What you need to do: The answer must be a single number: the count of lines in the data below that hold the word "ImagePicker".

Source material:
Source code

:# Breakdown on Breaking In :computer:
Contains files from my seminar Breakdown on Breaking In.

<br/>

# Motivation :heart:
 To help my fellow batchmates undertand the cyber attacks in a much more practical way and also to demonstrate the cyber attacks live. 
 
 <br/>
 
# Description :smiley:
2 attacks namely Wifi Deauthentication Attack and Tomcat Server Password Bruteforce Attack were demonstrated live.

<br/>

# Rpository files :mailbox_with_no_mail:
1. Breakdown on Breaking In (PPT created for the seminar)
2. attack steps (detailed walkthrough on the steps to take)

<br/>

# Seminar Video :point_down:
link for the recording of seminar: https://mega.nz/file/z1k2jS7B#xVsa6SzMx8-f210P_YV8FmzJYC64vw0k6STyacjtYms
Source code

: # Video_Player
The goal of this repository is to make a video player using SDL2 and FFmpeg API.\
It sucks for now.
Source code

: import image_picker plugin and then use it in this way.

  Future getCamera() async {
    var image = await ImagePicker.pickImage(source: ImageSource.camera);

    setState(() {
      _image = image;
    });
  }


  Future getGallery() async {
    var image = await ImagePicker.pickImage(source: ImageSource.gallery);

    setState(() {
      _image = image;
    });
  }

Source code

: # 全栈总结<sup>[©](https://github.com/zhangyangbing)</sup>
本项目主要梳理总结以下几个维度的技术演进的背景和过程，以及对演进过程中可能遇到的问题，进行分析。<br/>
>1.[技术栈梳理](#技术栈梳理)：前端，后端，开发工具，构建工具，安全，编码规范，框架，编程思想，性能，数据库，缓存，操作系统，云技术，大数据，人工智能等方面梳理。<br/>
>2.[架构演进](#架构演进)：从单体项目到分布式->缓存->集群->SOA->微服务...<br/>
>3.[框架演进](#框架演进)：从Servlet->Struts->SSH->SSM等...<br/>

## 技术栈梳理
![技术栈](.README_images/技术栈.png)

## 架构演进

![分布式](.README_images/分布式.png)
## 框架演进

Task answer: 2